3. In these circumstances, having regard to the authorities which I have set out at some length, and in particular to the ruling in Subrao v. Manjapa, which stands at present and has not been dissented from, I am of opinion that the view of the lower appellate Court that these leases are invalid as creating a clog on the equity of redemption is correct.

4. The only remaining point which has been taken is that the claim of the plaintiff to set aside these leases is barred by limitation under Article 44 of the Indian Limitation Act. Now the point of limitation could only arise if these leases are not a clog of the equity of redemption. The finding on the first issue that they are a clog on the equity of redemption, and, therefore, invalid, is sufficient answer to the point of limitation. The leases are void, in my opinion, and not voidable, and, therefore, no action is necessary for their being set aside. Article 44 of the Indian Limitation Act refers to suits brought by a minor to set after the unauthorized acts of his guardian, and does not seem to me to apply to the present case. The plaintiff attacks the leases on the ground that they were void in law and not that they were beyond the authority of the guardian of Tukaram.

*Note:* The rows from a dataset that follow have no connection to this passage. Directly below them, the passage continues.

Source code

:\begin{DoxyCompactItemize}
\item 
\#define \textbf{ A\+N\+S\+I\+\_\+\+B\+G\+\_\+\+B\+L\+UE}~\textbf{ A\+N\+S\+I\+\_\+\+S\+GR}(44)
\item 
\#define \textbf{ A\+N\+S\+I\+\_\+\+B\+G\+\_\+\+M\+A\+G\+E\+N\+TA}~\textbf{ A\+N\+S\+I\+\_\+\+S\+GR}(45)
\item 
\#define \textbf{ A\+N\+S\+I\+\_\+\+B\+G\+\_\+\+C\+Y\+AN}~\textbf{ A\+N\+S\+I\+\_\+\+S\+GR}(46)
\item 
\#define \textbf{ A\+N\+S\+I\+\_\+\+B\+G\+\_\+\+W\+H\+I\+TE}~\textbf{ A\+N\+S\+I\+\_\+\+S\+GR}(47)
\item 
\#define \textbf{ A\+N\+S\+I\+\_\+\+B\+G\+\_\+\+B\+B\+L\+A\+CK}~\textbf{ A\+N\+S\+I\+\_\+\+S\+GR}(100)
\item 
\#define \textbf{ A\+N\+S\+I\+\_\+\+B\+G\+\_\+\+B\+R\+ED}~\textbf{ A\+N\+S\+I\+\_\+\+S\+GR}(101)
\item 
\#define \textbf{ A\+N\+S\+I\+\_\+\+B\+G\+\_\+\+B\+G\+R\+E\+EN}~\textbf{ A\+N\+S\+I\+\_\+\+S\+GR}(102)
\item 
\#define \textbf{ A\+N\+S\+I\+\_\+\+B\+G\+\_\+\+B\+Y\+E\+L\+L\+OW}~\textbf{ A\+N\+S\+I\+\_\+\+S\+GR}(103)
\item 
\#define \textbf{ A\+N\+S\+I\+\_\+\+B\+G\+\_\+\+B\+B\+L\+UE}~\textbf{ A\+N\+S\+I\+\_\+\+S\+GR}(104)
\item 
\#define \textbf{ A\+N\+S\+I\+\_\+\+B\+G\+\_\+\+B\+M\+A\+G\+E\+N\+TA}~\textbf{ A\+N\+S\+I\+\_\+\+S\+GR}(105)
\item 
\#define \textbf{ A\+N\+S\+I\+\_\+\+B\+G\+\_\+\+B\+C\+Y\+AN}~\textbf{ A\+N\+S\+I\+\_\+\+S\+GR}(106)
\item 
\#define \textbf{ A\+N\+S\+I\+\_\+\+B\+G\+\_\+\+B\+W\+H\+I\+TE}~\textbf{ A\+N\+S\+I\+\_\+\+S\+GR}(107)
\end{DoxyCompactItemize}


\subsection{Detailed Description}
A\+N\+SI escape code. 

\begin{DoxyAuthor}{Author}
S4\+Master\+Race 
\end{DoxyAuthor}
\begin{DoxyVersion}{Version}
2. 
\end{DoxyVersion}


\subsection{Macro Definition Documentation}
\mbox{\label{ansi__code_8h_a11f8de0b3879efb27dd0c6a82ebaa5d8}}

It is only in a suit for redemption by the mortgagor that the question of the validity of these leases would arise, since there could be no object in seeking to set aside the leases so long as the mortgage itself subsisted and the defendants were entitled to possession under that.

5. For these reasons I am of opinion that the view of the lower appellate Court is correct, and should be confirmed, and the appeal dismissed with costs, the remaining points not having been argued.